Principal Investigator: Dr Richard Law, School of Chemical Engineering and Advanced Materials
As electrical devices become more powerful and increasingly small, the main limitation in future technological development will be effective heat dissipation and thermal control. In this project we will take a multi-disciplinary approach to develop, design, model and experimentally evaluate the next generation of liquid-cooled heat sinks for enhanced thermal management of electrical devices. We intend to apply concepts from process intensification in order to enhance heat transfer and provide greater thermal control. This will include active enhancements such as oscillatory flows, passive enhancements such as microfluidic devices, vortex generators and baffling, and combinations of both. Solving this heat dissipation challenge will be key in aiding future development in a number of key sustainability research areas including electric vehicles and smart grid systems.

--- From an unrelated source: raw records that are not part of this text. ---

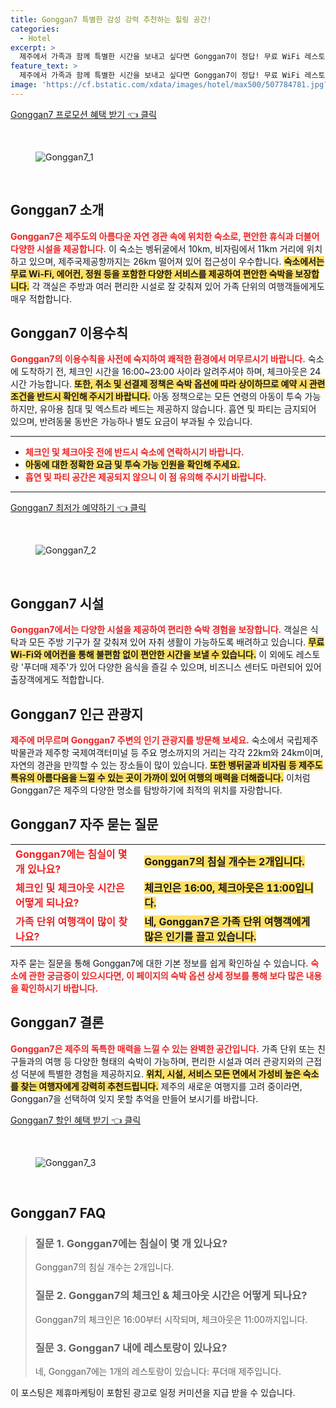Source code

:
 ```yaml
---
title: Gonggan7 특별한 감성 강력 추천하는 힐링 공간!
categories:
  - Hotel
excerpt: >
  제주에서 가족과 함께 특별한 시간을 보내고 싶다면 Gonggan7이 정답! 무료 WiFi 레스토랑 에어컨을 갖춘 편안한 숙소에서 잊지 못할 추억을 만들어보세요.
feature_text: >
  제주에서 가족과 함께 특별한 시간을 보내고 싶다면 Gonggan7이 정답! 무료 WiFi 레스토랑 에어컨을 갖춘 편안한 숙소에서 잊지 못할 추억을 만들어보세요.
image: 'https://cf.bstatic.com/xdata/images/hotel/max500/507784781.jpg?k=dc98a0e6f5af7392dcfeb595c37d4b6dda57a710975208e781e7a571e32d2677&o=&hp=1'
---
```


<p><a class="modoo-button" href="https://tinyurl.com/2xljpolm" rel="nofollow noopener">Gonggan7 프로모션 혜택 받기 👈 클릭</a></p><br/>
<figure class="image"><img alt="Gonggan7_1" src="https://cf.bstatic.com/xdata/images/hotel/max1024x768/508300702.jpg?k=5c13d94ccc2346bcd47ac512c5905c1ff514ac7ca6b275274f3335e4f4e7f231&amp;o=&amp;hp=1"/></figure><br/>

<h2 id="Gonggan7_소개">Gonggan7 소개</h2>
<p><b><span style="color: #ee2323;">Gonggan7은 제주도의 아름다운 자연 경관 속에 위치한 숙소로, 편안한 휴식과 더불어 다양한 시설을 제공합니다.</span></b> 이 숙소는 벵뒤굴에서 10km, 비자림에서 11km 거리에 위치하고 있으며, 제주국제공항까지는 26km 떨어져 있어 접근성이 우수합니다. <b><span style="background-color: #ffe066;">숙소에서는 무료 Wi-Fi, 에어컨, 정원 등을 포함한 다양한 서비스를 제공하여 편안한 숙박을 보장합니다.</span></b> 각 객실은 주방과 여러 편리한 시설로 잘 갖춰져 있어 가족 단위의 여행객들에게도 매우 적합합니다.</p>
<h2 id="Gonggan7_이용수칙">Gonggan7 이용수칙</h2>
<p><b><span style="color: #ee2323;">Gonggan7의 이용수칙을 사전에 숙지하여 쾌적한 환경에서 머무르시기 바랍니다.</span></b> 숙소에 도착하기 전, 체크인 시간을 16:00~23:00 사이라 알려주셔야 하며, 체크아웃은 24시간 가능합니다. <b><span style="background-color: #ffe066;">또한, 취소 및 선결제 정책은 숙박 옵션에 따라 상이하므로 예약 시 관련 조건을 반드시 확인해 주시기 바랍니다.</span></b> 아동 정책으로는 모든 연령의 아동이 투숙 가능하지만, 유아용 침대 및 엑스트라 베드는 제공하지 않습니다. 흡연 및 파티는 금지되어 있으며, 반려동물 동반은 가능하나 별도 요금이 부과될 수 있습니다.</p>
<hr/>
<ul>
<li><b><span style="color: #ee2323;">체크인 및 체크아웃 전에 반드시 숙소에 연락하시기 바랍니다.</span></b></li>
<li><b><span style="background-color: #ffe066;">아동에 대한 정확한 요금 및 투숙 가능 인원을 확인해 주세요.</span></b></li>
<li><b><span style="color: #ee2323;">흡연 및 파티 공간은 제공되지 않으니 이 점 유의해 주시기 바랍니다.</span></b></li>
</ul>
<hr/>
<p><a class="modoo-button" href="https://tinyurl.com/2xljpolm" rel="nofollow noopener">Gonggan7 최저가 예약하기 👈 클릭</a></p><br/>
<figure class="image"><img alt="Gonggan7_2" src="https://cf.bstatic.com/xdata/images/hotel/max500/507784781.jpg?k=dc98a0e6f5af7392dcfeb595c37d4b6dda57a710975208e781e7a571e32d2677&amp;o=&amp;hp=1"/></figure><br/>
<h2 id="Gonggan7_시설">Gonggan7 시설</h2>
<p><b><span style="color: #ee2323;">Gonggan7에서는 다양한 시설을 제공하여 편리한 숙박 경험을 보장합니다.</span></b> 객실은 식탁과 모든 주방 기구가 잘 갖춰져 있어 자취 생활이 가능하도록 배려하고 있습니다. <b><span style="background-color: #ffe066;">무료 Wi-Fi와 에어컨을 통해 불편함 없이 편안한 시간을 보낼 수 있습니다.</span></b> 이 외에도 레스토랑 '푸더매 제주'가 있어 다양한 음식을 즐길 수 있으며, 비즈니스 센터도 마련되어 있어 출장객에게도 적합합니다.</p>
<h2 id="Gonggan7_관광지">Gonggan7 인근 관광지</h2>
<p><b><span style="color: #ee2323;">제주에 머무르며 Gonggan7 주변의 인기 관광지를 방문해 보세요.</span></b> 숙소에서 국립제주박물관과 제주항 국제여객터미널 등 주요 명소까지의 거리는 각각 22km와 24km이며, 자연의 경관을 만끽할 수 있는 장소들이 많이 있습니다. <b><span style="background-color: #ffe066;">또한 벵뒤굴과 비자림 등 제주도 특유의 아름다움을 느낄 수 있는 곳이 가까이 있어 여행의 매력을 더해줍니다.</span></b> 이처럼 Gonggan7은 제주의 다양한 명소를 탐방하기에 최적의 위치를 자랑합니다.</p>
<h2 id="Gonggan7_자주묻는질문">Gonggan7 자주 묻는 질문</h2>
<table>
<tr>
<td><b><span style="color: #ee2323;">Gonggan7에는 침실이 몇 개 있나요?</span></b></td>
<td><b><span style="background-color: #ffe066;">Gonggan7의 침실 개수는 2개입니다.</span></b></td>
</tr>
<tr>
<td><b><span style="color: #ee2323;">체크인 및 체크아웃 시간은 어떻게 되나요?</span></b></td>
<td><b><span style="background-color: #ffe066;">체크인은 16:00, 체크아웃은 11:00입니다.</span></b></td>
</tr>
<tr>
<td><b><span style="color: #ee2323;">가족 단위 여행객이 많이 찾나요?</span></b></td>
<td><b><span style="background-color: #ffe066;">네, Gonggan7은 가족 단위 여행객에게 많은 인기를 끌고 있습니다.</span></b></td>
</tr>
</table>
<p>자주 묻는 질문을 통해 Gonggan7에 대한 기본 정보를 쉽게 확인하실 수 있습니다. <b><span style="color: #ee2323;">숙소에 관한 궁금증이 있으시다면, 이 페이지의 숙박 옵션 상세 정보를 통해 보다 많은 내용을 확인하시기 바랍니다.</span></b></p>
<h2 id="Gonggan7_결론">Gonggan7 결론</h2>
<p><b><span style="color: #ee2323;">Gonggan7은 제주의 독특한 매력을 느낄 수 있는 완벽한 공간입니다.</span></b> 가족 단위 또는 친구들과의 여행 등 다양한 형태의 숙박이 가능하며, 편리한 시설과 여러 관광지와의 근접성 덕분에 특별한 경험을 제공하지요. <b><span style="background-color: #ffe066;">위치, 시설, 서비스 모든 면에서 가성비 높은 숙소를 찾는 여행자에게 강력히 추천드립니다.</span></b> 제주의 새로운 여행지를 고려 중이라면, Gonggan7을 선택하여 잊지 못할 추억을 만들어 보시기를 바랍니다.</p>

<p><a class="modoo-button" href="https://tinyurl.com/2xljpolm" rel="nofollow noopener">Gonggan7 할인 혜택 받기 👈 클릭</a></p><br>

<figure class="image"><img src="https://cf.bstatic.com/xdata/images/hotel/max500/511414912.jpg?k=77d33a93cc89a84b9397e2f3263a6dcbdda1d060e05a9cc3669d2ac51e3634ad&o=&hp=1" alt="Gonggan7_3"></figure><br>
<h2 id="Gonggan7_FAQ">Gonggan7 FAQ</h2>
<div itemscope="" itemtype="https://schema.org/FAQPage"> 
<blockquote> 
<div itemscope="" itemprop="mainEntity" itemtype="https://schema.org/Question"> 
<h3 id="질문_1" itemprop="name">질문 1. Gonggan7에는 침실이 몇 개 있나요?</h3> 
<div itemscope="" itemprop="acceptedAnswer" itemtype="https://schema.org/Answer"> 
<span itemprop="text"> 
<p>Gonggan7의 침실 개수는 2개입니다.</p> 
</span> 
</div> 
</div> 

<div itemscope="" itemprop="mainEntity" itemtype="https://schema.org/Question"> 
<h3 id="질문_2" itemprop="name">질문 2. Gonggan7의 체크인 & 체크아웃 시간은 어떻게 되나요?</h3> 
<div itemscope="" itemprop="acceptedAnswer" itemtype="https://schema.org/Answer"> 
<span itemprop="text"> 
<p>Gonggan7의 체크인은 16:00부터 시작되며, 체크아웃은 11:00까지입니다.</p> 
</span> 
</div> 
</div> 

<div itemscope="" itemprop="mainEntity" itemtype="https://schema.org/Question"> 
<h3 id="질문_3" itemprop="name">질문 3. Gonggan7 내에 레스토랑이 있나요?</h3> 
<div itemscope="" itemprop="acceptedAnswer" itemtype="https://schema.org/Answer"> 
<span itemprop="text"> 
<p>네, Gonggan7에는 1개의 레스토랑이 있습니다: 푸더매 제주입니다.</p> 
</span> 
</div> 
</div> 
</blockquote> 
</div><p>이 포스팅은 제휴마케팅이 포함된 광고로 일정 커미션을 지급 받을 수 있습니다.</p>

- Throughout the design and modelling process, manufacturing constraints of both the current standard methods and the future state of the art will be considered upon advice from industrial collaborators.
- Includes current heat sink manufacturing techniques such as etching, stamping and machining, and the future state of the art in manufacturing such as 3D printing techniques including selective laser melting.
- The consideration of 3D printing in the design of enhanced heat sinks is expected to give significant freedom to the design, allowing the development of a new generation of heat transfer surfaces.